EXERCISE INSTRUCTIONS:
Write the records out again exactly, but without pictures.

Excerpts from a dataset:
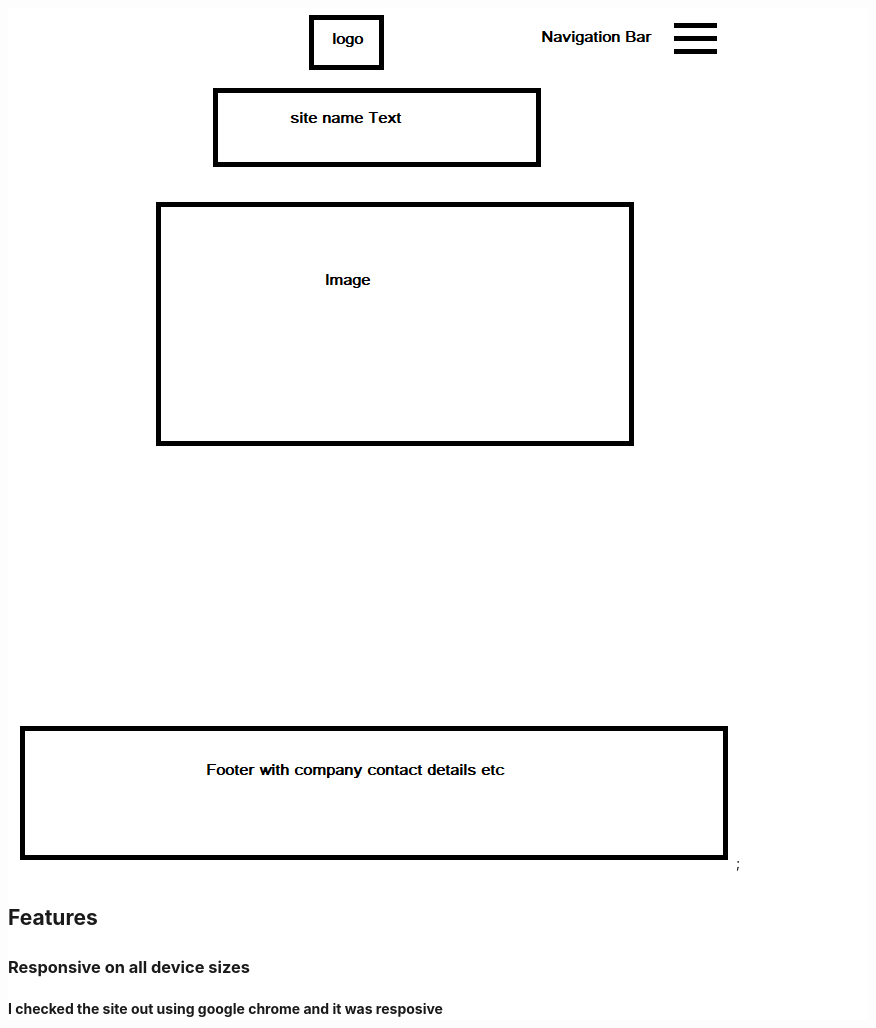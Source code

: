 <img src="/static/images/mobileversion.png">;
## Features
### Responsive on all device sizes
#### I checked the site out using google chrome and it was resposive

EXPECTED OUTPUT:
Source code

: <img src="/static/images/mobileversion.png">;
## Features
### Responsive on all device sizes
#### I checked the site out using google chrome and it was resposive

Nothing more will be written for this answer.